THE PROBLEM:
Give the listing again in full and exactly, apart from its pictures.

MATERIAL FOR THIS TASK:
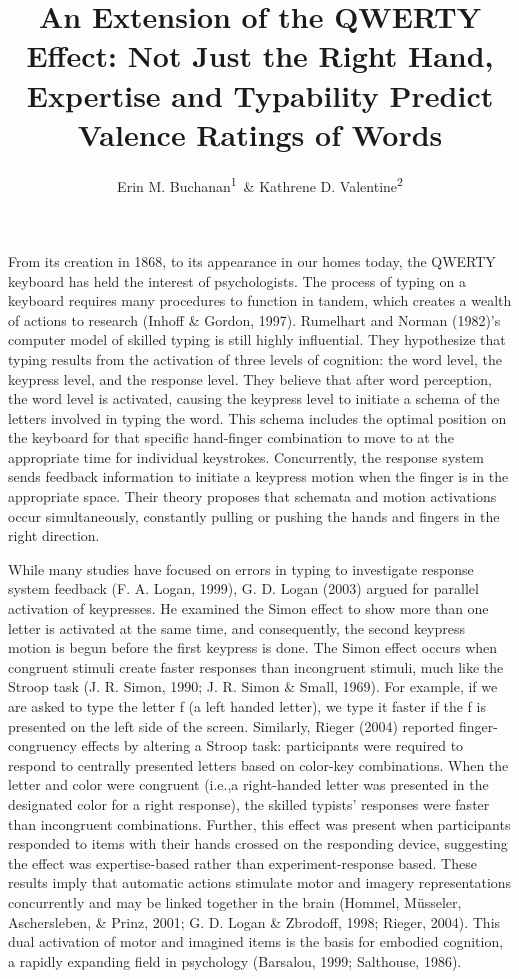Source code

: \documentclass[english,man]{apa6}
\title{An Extension of the QWERTY Effect: Not Just the Right Hand, Expertise
and Typability Predict Valence Ratings of Words}
\author{Erin M. Buchanan\textsuperscript{1}~\& Kathrene D. Valentine\textsuperscript{2}}
\affiliation{
    \vspace{0.5cm}
          \textsuperscript{1} Missouri State University\\
          \textsuperscript{2} University of Missouri  }
\theoremstyle{definition}
\theoremstyle{definition}
\theoremstyle{definition}
\theoremstyle{remark}
\begin{document}
\maketitle

\setcounter{secnumdepth}{0}



From its creation in 1868, to its appearance in our homes today, the
QWERTY keyboard has held the interest of psychologists. The process of
typing on a keyboard requires many procedures to function in tandem,
which creates a wealth of actions to research (Inhoff \& Gordon, 1997).
Rumelhart and Norman (1982)'s computer model of skilled typing is still
highly influential. They hypothesize that typing results from the
activation of three levels of cognition: the word level, the keypress
level, and the response level. They believe that after word perception,
the word level is activated, causing the keypress level to initiate a
schema of the letters involved in typing the word. This schema includes
the optimal position on the keyboard for that specific hand-finger
combination to move to at the appropriate time for individual
keystrokes. Concurrently, the response system sends feedback information
to initiate a keypress motion when the finger is in the appropriate
space. Their theory proposes that schemata and motion activations occur
simultaneously, constantly pulling or pushing the hands and fingers in
the right direction.

While many studies have focused on errors in typing to investigate
response system feedback (F. A. Logan, 1999), G. D. Logan (2003) argued
for parallel activation of keypresses. He examined the Simon effect to
show more than one letter is activated at the same time, and
consequently, the second keypress motion is begun before the first
keypress is done. The Simon effect occurs when congruent stimuli create
faster responses than incongruent stimuli, much like the Stroop task (J.
R. Simon, 1990; J. R. Simon \& Small, 1969). For example, if we are
asked to type the letter f (a left handed letter), we type it faster if
the f is presented on the left side of the screen. Similarly, Rieger
(2004) reported finger-congruency effects by altering a Stroop task:
participants were required to respond to centrally presented letters
based on color-key combinations. When the letter and color were
congruent (i.e.,a right-handed letter was presented in the designated
color for a right response), the skilled typists' responses were faster
than incongruent combinations. Further, this effect was present when
participants responded to items with their hands crossed on the
responding device, suggesting the effect was expertise-based rather than
experiment-response based. These results imply that automatic actions
stimulate motor and imagery representations concurrently and may be
linked together in the brain (Hommel, Müsseler, Aschersleben, \& Prinz,
2001; G. D. Logan \& Zbrodoff, 1998; Rieger, 2004). This dual activation
of motor and imagined items is the basis for embodied cognition, a
rapidly expanding field in psychology (Barsalou, 1999; Salthouse, 1986).
\end{document}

SOLUTION FOR THIS PROBLEM:
Source code

: \documentclass[english,man]{apa6}
\title{An Extension of the QWERTY Effect: Not Just the Right Hand, Expertise
and Typability Predict Valence Ratings of Words}
\author{Erin M. Buchanan\textsuperscript{1}~\& Kathrene D. Valentine\textsuperscript{2}}
\affiliation{
    \vspace{0.5cm}
          \textsuperscript{1} Missouri State University\\
          \textsuperscript{2} University of Missouri  }
\theoremstyle{definition}
\theoremstyle{definition}
\theoremstyle{definition}
\theoremstyle{remark}
\begin{document}
\maketitle

\setcounter{secnumdepth}{0}



From its creation in 1868, to its appearance in our homes today, the
QWERTY keyboard has held the interest of psychologists. The process of
typing on a keyboard requires many procedures to function in tandem,
which creates a wealth of actions to research (Inhoff \& Gordon, 1997).
Rumelhart and Norman (1982)'s computer model of skilled typing is still
highly influential. They hypothesize that typing results from the
activation of three levels of cognition: the word level, the keypress
level, and the response level. They believe that after word perception,
the word level is activated, causing the keypress level to initiate a
schema of the letters involved in typing the word. This schema includes
the optimal position on the keyboard for that specific hand-finger
combination to move to at the appropriate time for individual
keystrokes. Concurrently, the response system sends feedback information
to initiate a keypress motion when the finger is in the appropriate
space. Their theory proposes that schemata and motion activations occur
simultaneously, constantly pulling or pushing the hands and fingers in
the right direction.

While many studies have focused on errors in typing to investigate
response system feedback (F. A. Logan, 1999), G. D. Logan (2003) argued
for parallel activation of keypresses. He examined the Simon effect to
show more than one letter is activated at the same time, and
consequently, the second keypress motion is begun before the first
keypress is done. The Simon effect occurs when congruent stimuli create
faster responses than incongruent stimuli, much like the Stroop task (J.
R. Simon, 1990; J. R. Simon \& Small, 1969). For example, if we are
asked to type the letter f (a left handed letter), we type it faster if
the f is presented on the left side of the screen. Similarly, Rieger
(2004) reported finger-congruency effects by altering a Stroop task:
participants were required to respond to centrally presented letters
based on color-key combinations. When the letter and color were
congruent (i.e.,a right-handed letter was presented in the designated
color for a right response), the skilled typists' responses were faster
than incongruent combinations. Further, this effect was present when
participants responded to items with their hands crossed on the
responding device, suggesting the effect was expertise-based rather than
experiment-response based. These results imply that automatic actions
stimulate motor and imagery representations concurrently and may be
linked together in the brain (Hommel, Müsseler, Aschersleben, \& Prinz,
2001; G. D. Logan \& Zbrodoff, 1998; Rieger, 2004). This dual activation
of motor and imagined items is the basis for embodied cognition, a
rapidly expanding field in psychology (Barsalou, 1999; Salthouse, 1986).
\end{document}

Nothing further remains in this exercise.